■ **WHAT NEEDS TO BE DONE**
What you give back should match the entries below character for character.

(Records from a data source)
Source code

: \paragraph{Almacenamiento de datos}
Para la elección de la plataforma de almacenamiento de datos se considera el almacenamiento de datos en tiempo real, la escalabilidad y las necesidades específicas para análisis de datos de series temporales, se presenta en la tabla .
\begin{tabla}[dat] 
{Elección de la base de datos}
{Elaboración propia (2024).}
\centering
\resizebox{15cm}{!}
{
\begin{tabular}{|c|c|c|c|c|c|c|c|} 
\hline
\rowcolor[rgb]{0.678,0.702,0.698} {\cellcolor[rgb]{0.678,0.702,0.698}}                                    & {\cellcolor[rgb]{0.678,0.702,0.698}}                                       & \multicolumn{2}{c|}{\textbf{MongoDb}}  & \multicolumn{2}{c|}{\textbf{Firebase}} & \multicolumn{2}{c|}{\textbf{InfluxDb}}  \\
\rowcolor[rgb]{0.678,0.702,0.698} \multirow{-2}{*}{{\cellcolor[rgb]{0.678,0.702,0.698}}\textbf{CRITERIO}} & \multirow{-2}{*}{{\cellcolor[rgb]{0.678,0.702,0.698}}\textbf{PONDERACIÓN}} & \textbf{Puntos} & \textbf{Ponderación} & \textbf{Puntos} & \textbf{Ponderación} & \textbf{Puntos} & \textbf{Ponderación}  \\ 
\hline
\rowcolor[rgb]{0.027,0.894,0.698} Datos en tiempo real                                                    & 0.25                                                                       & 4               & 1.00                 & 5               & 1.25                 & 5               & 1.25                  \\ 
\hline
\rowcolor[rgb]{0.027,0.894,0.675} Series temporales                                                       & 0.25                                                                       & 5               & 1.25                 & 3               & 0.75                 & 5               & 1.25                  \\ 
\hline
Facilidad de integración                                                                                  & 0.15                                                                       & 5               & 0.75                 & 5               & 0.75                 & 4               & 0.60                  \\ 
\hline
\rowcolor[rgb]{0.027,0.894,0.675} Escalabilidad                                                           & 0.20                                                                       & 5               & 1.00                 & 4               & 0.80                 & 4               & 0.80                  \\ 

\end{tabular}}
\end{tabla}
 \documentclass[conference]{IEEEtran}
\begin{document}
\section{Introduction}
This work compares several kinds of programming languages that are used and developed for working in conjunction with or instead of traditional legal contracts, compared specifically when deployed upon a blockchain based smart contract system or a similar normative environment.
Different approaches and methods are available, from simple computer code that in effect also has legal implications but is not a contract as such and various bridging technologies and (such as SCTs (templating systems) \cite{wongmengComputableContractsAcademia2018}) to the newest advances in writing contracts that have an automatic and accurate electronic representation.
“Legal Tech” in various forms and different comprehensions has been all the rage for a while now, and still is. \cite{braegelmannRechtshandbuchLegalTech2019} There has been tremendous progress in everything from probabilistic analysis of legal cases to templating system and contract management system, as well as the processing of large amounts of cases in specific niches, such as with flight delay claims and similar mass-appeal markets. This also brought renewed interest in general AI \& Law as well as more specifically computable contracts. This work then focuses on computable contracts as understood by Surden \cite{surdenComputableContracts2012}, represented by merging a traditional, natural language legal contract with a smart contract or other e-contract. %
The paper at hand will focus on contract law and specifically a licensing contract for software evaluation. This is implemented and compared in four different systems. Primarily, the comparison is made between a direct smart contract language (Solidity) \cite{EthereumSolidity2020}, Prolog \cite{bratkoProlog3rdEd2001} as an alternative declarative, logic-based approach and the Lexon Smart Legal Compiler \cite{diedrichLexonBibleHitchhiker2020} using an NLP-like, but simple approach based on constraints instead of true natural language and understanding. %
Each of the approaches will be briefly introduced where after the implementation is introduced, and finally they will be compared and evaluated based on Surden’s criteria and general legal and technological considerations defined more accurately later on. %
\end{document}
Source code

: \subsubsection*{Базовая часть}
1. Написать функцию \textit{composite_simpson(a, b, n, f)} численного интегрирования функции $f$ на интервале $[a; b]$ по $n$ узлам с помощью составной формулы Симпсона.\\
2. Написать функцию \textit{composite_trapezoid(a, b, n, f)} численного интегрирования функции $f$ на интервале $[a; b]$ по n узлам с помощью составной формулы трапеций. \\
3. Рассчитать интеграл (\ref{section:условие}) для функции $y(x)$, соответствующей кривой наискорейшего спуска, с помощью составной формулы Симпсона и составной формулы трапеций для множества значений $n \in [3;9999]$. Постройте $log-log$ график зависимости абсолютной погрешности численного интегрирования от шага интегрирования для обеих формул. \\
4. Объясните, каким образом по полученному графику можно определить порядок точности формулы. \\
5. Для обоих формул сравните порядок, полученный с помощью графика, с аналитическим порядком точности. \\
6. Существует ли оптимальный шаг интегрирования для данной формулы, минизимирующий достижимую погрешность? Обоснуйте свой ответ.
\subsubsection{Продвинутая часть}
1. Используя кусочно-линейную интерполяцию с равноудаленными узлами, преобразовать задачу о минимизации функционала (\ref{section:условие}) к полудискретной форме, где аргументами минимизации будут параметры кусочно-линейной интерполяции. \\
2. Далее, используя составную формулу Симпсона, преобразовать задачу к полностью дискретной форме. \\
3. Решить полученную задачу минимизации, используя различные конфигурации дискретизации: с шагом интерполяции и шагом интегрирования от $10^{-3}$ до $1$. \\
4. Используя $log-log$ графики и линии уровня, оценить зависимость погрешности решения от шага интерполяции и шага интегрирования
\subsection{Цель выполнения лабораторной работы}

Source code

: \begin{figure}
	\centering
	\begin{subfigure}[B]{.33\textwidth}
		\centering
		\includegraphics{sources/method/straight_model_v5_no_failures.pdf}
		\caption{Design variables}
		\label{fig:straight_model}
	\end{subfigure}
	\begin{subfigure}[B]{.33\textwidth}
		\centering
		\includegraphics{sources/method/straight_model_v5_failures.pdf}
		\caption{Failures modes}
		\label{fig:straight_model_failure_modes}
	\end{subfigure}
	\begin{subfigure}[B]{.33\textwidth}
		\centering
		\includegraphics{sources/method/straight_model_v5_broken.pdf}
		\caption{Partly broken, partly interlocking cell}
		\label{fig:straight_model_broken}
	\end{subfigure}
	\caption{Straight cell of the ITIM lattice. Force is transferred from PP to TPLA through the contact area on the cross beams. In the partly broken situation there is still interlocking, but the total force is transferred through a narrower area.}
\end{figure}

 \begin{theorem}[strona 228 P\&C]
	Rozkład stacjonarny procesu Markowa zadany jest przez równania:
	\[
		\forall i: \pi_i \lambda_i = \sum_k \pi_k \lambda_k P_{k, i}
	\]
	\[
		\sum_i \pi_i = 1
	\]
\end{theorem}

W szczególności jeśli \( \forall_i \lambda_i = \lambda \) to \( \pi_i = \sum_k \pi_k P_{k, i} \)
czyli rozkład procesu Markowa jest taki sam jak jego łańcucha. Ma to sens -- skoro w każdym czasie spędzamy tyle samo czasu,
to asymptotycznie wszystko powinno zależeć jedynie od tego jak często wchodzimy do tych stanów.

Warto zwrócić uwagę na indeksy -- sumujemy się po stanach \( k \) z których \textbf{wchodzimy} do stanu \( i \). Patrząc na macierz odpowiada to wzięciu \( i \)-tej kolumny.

■ **WRITTEN SOLUTION**
Source code

: \paragraph{Almacenamiento de datos}
Para la elección de la plataforma de almacenamiento de datos se considera el almacenamiento de datos en tiempo real, la escalabilidad y las necesidades específicas para análisis de datos de series temporales, se presenta en la tabla .
\begin{tabla}[dat] 
{Elección de la base de datos}
{Elaboración propia (2024).}
\centering
\resizebox{15cm}{!}
{
\begin{tabular}{|c|c|c|c|c|c|c|c|} 
\hline
\rowcolor[rgb]{0.678,0.702,0.698} {\cellcolor[rgb]{0.678,0.702,0.698}}                                    & {\cellcolor[rgb]{0.678,0.702,0.698}}                                       & \multicolumn{2}{c|}{\textbf{MongoDb}}  & \multicolumn{2}{c|}{\textbf{Firebase}} & \multicolumn{2}{c|}{\textbf{InfluxDb}}  \\
\rowcolor[rgb]{0.678,0.702,0.698} \multirow{-2}{*}{{\cellcolor[rgb]{0.678,0.702,0.698}}\textbf{CRITERIO}} & \multirow{-2}{*}{{\cellcolor[rgb]{0.678,0.702,0.698}}\textbf{PONDERACIÓN}} & \textbf{Puntos} & \textbf{Ponderación} & \textbf{Puntos} & \textbf{Ponderación} & \textbf{Puntos} & \textbf{Ponderación}  \\ 
\hline
\rowcolor[rgb]{0.027,0.894,0.698} Datos en tiempo real                                                    & 0.25                                                                       & 4               & 1.00                 & 5               & 1.25                 & 5               & 1.25                  \\ 
\hline
\rowcolor[rgb]{0.027,0.894,0.675} Series temporales                                                       & 0.25                                                                       & 5               & 1.25                 & 3               & 0.75                 & 5               & 1.25                  \\ 
\hline
Facilidad de integración                                                                                  & 0.15                                                                       & 5               & 0.75                 & 5               & 0.75                 & 4               & 0.60                  \\ 
\hline
\rowcolor[rgb]{0.027,0.894,0.675} Escalabilidad                                                           & 0.20                                                                       & 5               & 1.00                 & 4               & 0.80                 & 4               & 0.80                  \\ 

\end{tabular}}
\end{tabla}
 \documentclass[conference]{IEEEtran}
\begin{document}
\section{Introduction}
This work compares several kinds of programming languages that are used and developed for working in conjunction with or instead of traditional legal contracts, compared specifically when deployed upon a blockchain based smart contract system or a similar normative environment.
Different approaches and methods are available, from simple computer code that in effect also has legal implications but is not a contract as such and various bridging technologies and (such as SCTs (templating systems) \cite{wongmengComputableContractsAcademia2018}) to the newest advances in writing contracts that have an automatic and accurate electronic representation.
“Legal Tech” in various forms and different comprehensions has been all the rage for a while now, and still is. \cite{braegelmannRechtshandbuchLegalTech2019} There has been tremendous progress in everything from probabilistic analysis of legal cases to templating system and contract management system, as well as the processing of large amounts of cases in specific niches, such as with flight delay claims and similar mass-appeal markets. This also brought renewed interest in general AI \& Law as well as more specifically computable contracts. This work then focuses on computable contracts as understood by Surden \cite{surdenComputableContracts2012}, represented by merging a traditional, natural language legal contract with a smart contract or other e-contract. %
The paper at hand will focus on contract law and specifically a licensing contract for software evaluation. This is implemented and compared in four different systems. Primarily, the comparison is made between a direct smart contract language (Solidity) \cite{EthereumSolidity2020}, Prolog \cite{bratkoProlog3rdEd2001} as an alternative declarative, logic-based approach and the Lexon Smart Legal Compiler \cite{diedrichLexonBibleHitchhiker2020} using an NLP-like, but simple approach based on constraints instead of true natural language and understanding. %
Each of the approaches will be briefly introduced where after the implementation is introduced, and finally they will be compared and evaluated based on Surden’s criteria and general legal and technological considerations defined more accurately later on. %
\end{document}
Source code

: \subsubsection*{Базовая часть}
1. Написать функцию \textit{composite_simpson(a, b, n, f)} численного интегрирования функции $f$ на интервале $[a; b]$ по $n$ узлам с помощью составной формулы Симпсона.\\
2. Написать функцию \textit{composite_trapezoid(a, b, n, f)} численного интегрирования функции $f$ на интервале $[a; b]$ по n узлам с помощью составной формулы трапеций. \\
3. Рассчитать интеграл (\ref{section:условие}) для функции $y(x)$, соответствующей кривой наискорейшего спуска, с помощью составной формулы Симпсона и составной формулы трапеций для множества значений $n \in [3;9999]$. Постройте $log-log$ график зависимости абсолютной погрешности численного интегрирования от шага интегрирования для обеих формул. \\
4. Объясните, каким образом по полученному графику можно определить порядок точности формулы. \\
5. Для обоих формул сравните порядок, полученный с помощью графика, с аналитическим порядком точности. \\
6. Существует ли оптимальный шаг интегрирования для данной формулы, минизимирующий достижимую погрешность? Обоснуйте свой ответ.
\subsubsection{Продвинутая часть}
1. Используя кусочно-линейную интерполяцию с равноудаленными узлами, преобразовать задачу о минимизации функционала (\ref{section:условие}) к полудискретной форме, где аргументами минимизации будут параметры кусочно-линейной интерполяции. \\
2. Далее, используя составную формулу Симпсона, преобразовать задачу к полностью дискретной форме. \\
3. Решить полученную задачу минимизации, используя различные конфигурации дискретизации: с шагом интерполяции и шагом интегрирования от $10^{-3}$ до $1$. \\
4. Используя $log-log$ графики и линии уровня, оценить зависимость погрешности решения от шага интерполяции и шага интегрирования
\subsection{Цель выполнения лабораторной работы}

Source code

: \begin{figure}
	\centering
	\begin{subfigure}[B]{.33\textwidth}
		\centering
		\includegraphics{sources/method/straight_model_v5_no_failures.pdf}
		\caption{Design variables}
		\label{fig:straight_model}
	\end{subfigure}
	\begin{subfigure}[B]{.33\textwidth}
		\centering
		\includegraphics{sources/method/straight_model_v5_failures.pdf}
		\caption{Failures modes}
		\label{fig:straight_model_failure_modes}
	\end{subfigure}
	\begin{subfigure}[B]{.33\textwidth}
		\centering
		\includegraphics{sources/method/straight_model_v5_broken.pdf}
		\caption{Partly broken, partly interlocking cell}
		\label{fig:straight_model_broken}
	\end{subfigure}
	\caption{Straight cell of the ITIM lattice. Force is transferred from PP to TPLA through the contact area on the cross beams. In the partly broken situation there is still interlocking, but the total force is transferred through a narrower area.}
\end{figure}

 \begin{theorem}[strona 228 P\&C]
	Rozkład stacjonarny procesu Markowa zadany jest przez równania:
	\[
		\forall i: \pi_i \lambda_i = \sum_k \pi_k \lambda_k P_{k, i}
	\]
	\[
		\sum_i \pi_i = 1
	\]
\end{theorem}

W szczególności jeśli \( \forall_i \lambda_i = \lambda \) to \( \pi_i = \sum_k \pi_k P_{k, i} \)
czyli rozkład procesu Markowa jest taki sam jak jego łańcucha. Ma to sens -- skoro w każdym czasie spędzamy tyle samo czasu,
to asymptotycznie wszystko powinno zależeć jedynie od tego jak często wchodzimy do tych stanów.

Warto zwrócić uwagę na indeksy -- sumujemy się po stanach \( k \) z których \textbf{wchodzimy} do stanu \( i \). Patrząc na macierz odpowiada to wzięciu \( i \)-tej kolumny.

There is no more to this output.